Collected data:
::::::

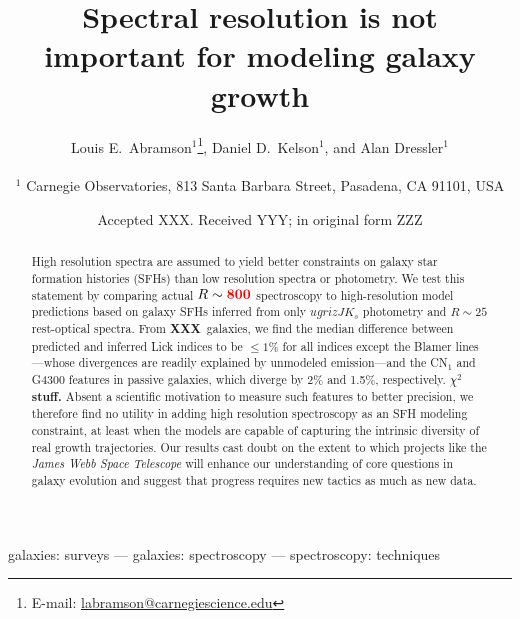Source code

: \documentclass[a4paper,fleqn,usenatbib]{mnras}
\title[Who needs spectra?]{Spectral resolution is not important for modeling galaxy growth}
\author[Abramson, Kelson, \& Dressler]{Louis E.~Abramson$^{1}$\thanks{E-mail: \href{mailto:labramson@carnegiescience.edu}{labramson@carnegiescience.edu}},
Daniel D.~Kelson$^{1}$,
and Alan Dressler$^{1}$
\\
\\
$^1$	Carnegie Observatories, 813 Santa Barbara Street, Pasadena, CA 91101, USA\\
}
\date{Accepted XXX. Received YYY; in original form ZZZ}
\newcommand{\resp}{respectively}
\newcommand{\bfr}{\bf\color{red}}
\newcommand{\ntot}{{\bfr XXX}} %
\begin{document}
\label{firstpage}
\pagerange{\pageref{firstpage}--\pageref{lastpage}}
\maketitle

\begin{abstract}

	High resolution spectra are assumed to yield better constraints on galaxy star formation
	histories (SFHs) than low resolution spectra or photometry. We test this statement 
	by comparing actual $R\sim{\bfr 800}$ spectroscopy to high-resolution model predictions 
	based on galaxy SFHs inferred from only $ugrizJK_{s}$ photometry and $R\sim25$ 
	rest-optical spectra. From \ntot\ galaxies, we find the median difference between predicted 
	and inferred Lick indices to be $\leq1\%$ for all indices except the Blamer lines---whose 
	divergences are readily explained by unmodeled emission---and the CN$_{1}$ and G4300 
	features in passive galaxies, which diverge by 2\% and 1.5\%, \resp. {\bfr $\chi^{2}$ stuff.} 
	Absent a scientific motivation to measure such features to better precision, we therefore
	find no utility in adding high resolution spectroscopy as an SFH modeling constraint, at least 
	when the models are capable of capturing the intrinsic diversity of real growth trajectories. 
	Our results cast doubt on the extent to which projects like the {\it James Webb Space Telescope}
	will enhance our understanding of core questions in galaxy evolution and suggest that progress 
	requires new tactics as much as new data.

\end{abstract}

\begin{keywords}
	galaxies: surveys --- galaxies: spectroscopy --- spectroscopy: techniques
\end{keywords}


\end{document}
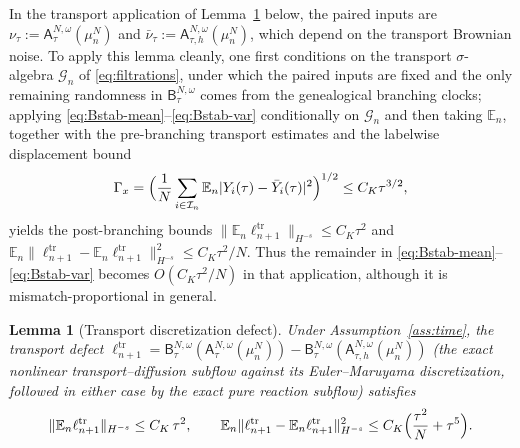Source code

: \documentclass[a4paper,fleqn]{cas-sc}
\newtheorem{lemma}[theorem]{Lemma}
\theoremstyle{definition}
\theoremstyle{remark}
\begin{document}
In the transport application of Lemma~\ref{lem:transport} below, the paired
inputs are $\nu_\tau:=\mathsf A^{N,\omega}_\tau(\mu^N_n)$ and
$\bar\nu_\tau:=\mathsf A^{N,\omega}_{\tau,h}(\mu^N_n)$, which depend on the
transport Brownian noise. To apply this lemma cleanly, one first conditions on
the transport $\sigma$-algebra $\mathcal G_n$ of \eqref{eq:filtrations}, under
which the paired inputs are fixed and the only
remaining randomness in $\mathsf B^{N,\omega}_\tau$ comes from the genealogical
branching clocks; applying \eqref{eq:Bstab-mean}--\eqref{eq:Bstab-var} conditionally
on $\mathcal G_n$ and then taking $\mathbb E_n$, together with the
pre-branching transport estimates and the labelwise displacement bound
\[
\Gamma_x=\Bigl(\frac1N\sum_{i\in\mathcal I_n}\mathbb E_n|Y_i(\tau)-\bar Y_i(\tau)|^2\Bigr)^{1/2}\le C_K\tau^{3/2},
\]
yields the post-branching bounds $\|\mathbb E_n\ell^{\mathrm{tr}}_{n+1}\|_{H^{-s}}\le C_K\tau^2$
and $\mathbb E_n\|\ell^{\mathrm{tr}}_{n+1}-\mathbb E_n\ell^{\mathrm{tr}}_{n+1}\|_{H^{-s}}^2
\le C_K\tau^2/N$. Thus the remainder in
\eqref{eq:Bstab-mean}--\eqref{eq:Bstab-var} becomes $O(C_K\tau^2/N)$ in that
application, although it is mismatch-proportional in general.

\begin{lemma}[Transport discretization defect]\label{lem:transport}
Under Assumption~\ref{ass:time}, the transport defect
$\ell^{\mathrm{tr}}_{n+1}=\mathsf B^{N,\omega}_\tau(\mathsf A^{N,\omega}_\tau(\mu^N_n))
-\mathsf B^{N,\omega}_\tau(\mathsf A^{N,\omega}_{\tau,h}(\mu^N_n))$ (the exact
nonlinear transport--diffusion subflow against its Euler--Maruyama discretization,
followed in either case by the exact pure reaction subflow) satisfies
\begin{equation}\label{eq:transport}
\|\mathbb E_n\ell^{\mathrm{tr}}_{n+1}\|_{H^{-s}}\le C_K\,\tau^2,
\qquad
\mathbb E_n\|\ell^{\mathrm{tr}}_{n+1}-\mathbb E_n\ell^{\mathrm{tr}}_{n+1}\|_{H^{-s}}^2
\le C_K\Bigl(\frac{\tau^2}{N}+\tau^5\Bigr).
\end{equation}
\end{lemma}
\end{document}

::::::

What you are asked to do ->
When the word "inferred" shows up in a line of the entries, report that line.

Answer for the task ->
	based on galaxy SFHs inferred from only $ugrizJK_{s}$ photometry and $R\sim25$ 
	and inferred Lick indices to be $\leq1\%$ for all indices except the Blamer lines---whose 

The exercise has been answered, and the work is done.